There’s no more illusion to maintain, so let’s not bother with euphemisms.
You’ve stopped doing performance reviews because you’ve stopped pretending people matter. That’s the truth, isn’t it? The charade of development, the language of growth and accountability—it’s been quietly euthanized. And in its place? A mechanical system that rewards obedience and disposability.
What works here now is simple: be a cog. Snap in, stay quiet, and produce. Don’t question. Don’t aspire. Don’t slow the machine with nuance or human need. If you can do that—if you can make yourself small, frictionless, and useful—then you might just be allowed to remain. Not promoted. Not appreciated. Just retained. Like a part in inventory.
Everyone else? They’re left to drift. Starved of feedback, denied clarity, suspended in a fog of neglect. There is no mentoring. No path. No effort to understand who someone is or what they’re capable of. Just prolonged ambiguity until, one day, a spreadsheet somewhere renders its verdict—and a life is quietly erased.
You haven’t streamlined operations. You’ve institutionalized cowardice. You’ve chosen to manage your people the way you manage hardware: plug in what works, discard what doesn’t, and never, ever ask why.
This is not a performance culture. It is a compliance cult.
Because the machine only needs a handful of star cogs to keep turning. The rest? They are neither cultivated nor challenged—they are simply tolerated until they are not.
If you’re not already operating at peak compatibility, the system has no patience for you. It won’t train you. It won’t correct you. It won’t even hold you accountable. Because accountability requires engagement, and engagement implies responsibility. Instead, it chooses the easier path: it ignores you—until the day your existence becomes a budgetary inconvenience.
This is the quiet cruelty of it: not rejection, but abandonment. You don’t fail. You just fade. There is no performance plan, no course correction, no voice saying here’s where you need to grow. There’s only silence. Then subtraction.
What kind of leadership builds a system like this?
One that defines success not by evolution, but by how many people can be made to disappear into function.
This company does not suffer from disorganization. It suffers from a colder affliction: the systemic replacement of human regard with mechanical indifference. Not moral confusion—moral abandonment.
Where there were once people, there are now functions.
- They are no longer seen, only sorted. Not known, only measured. Not led, only used.
And worst of all? You know it. You know exactly what you’ve created. That’s why you avoid performance conversations—because they would force you to look real human beings in the eye and admit the truth:
That you don’t know what they do.
That you don’t care how well they do it.
And that you’re not willing to fight for them—even if they’re exceptional.

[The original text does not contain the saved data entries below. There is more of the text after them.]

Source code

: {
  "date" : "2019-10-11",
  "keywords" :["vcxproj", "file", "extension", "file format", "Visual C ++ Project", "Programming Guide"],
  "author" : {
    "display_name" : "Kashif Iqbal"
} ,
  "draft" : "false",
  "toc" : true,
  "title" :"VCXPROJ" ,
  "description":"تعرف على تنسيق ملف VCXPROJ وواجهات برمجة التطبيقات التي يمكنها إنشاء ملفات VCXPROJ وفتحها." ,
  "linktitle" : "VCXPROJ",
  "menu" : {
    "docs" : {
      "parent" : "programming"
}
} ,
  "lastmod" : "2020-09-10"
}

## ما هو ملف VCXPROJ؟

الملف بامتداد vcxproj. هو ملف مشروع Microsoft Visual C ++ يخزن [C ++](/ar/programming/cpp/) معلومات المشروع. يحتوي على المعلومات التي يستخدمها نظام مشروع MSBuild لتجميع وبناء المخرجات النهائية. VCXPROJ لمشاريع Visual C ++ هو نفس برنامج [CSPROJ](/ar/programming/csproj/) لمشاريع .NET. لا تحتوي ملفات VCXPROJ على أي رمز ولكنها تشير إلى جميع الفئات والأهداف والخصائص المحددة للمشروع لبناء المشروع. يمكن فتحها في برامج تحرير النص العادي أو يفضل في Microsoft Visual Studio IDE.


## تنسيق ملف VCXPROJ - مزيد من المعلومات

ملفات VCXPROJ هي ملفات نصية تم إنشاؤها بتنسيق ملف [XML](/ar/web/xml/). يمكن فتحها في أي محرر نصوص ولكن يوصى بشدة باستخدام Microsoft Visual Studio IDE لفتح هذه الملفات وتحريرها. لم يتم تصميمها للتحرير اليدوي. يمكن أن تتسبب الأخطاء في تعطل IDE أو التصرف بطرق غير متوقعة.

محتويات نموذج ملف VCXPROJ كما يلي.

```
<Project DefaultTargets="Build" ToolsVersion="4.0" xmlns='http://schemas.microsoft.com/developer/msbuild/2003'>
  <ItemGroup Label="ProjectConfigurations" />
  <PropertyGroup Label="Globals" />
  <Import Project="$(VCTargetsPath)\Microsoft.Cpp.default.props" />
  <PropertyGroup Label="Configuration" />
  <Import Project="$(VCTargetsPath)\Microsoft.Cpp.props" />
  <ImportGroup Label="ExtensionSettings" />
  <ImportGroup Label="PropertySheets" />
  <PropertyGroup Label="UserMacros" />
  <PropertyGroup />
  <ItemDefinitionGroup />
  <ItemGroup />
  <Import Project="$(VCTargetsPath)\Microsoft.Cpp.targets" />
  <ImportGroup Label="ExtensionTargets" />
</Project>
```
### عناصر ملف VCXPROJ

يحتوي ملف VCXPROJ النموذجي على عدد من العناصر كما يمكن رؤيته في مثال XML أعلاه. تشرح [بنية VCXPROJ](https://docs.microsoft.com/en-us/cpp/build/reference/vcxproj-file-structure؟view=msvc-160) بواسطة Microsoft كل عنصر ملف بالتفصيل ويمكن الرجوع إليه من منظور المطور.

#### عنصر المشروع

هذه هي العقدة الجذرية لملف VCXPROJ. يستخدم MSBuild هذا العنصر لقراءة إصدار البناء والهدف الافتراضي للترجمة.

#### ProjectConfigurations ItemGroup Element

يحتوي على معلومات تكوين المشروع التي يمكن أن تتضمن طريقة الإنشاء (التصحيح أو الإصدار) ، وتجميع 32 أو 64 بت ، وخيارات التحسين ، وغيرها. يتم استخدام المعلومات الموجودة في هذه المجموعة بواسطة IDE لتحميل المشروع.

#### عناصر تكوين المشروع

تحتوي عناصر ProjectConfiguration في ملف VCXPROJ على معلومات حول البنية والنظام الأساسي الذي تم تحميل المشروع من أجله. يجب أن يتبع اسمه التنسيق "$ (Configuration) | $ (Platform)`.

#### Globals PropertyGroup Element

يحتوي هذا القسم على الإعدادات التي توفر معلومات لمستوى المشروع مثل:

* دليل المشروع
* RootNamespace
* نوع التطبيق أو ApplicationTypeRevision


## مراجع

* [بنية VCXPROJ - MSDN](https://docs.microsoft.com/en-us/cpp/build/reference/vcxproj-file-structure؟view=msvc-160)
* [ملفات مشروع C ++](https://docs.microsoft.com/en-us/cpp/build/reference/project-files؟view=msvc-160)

Because to engage at that level would mean acknowledging that these aren’t just resources or line items or interchangeable bodies in chairs. They’re people. With potential. With flaws. With aspirations that deserved more than managerial indifference and the slow suffocation of silence.
But instead of facing that, you chose abstraction. Detachment. You let the system decide. You let the machine do your talking. And when the layoffs come, you’ll say it was out of your hands.
So go ahead—keep the machine running. Just don’t pretend it’s still human.
You, dear sir, are not managing an organization. You are sweeping a factory floor of people.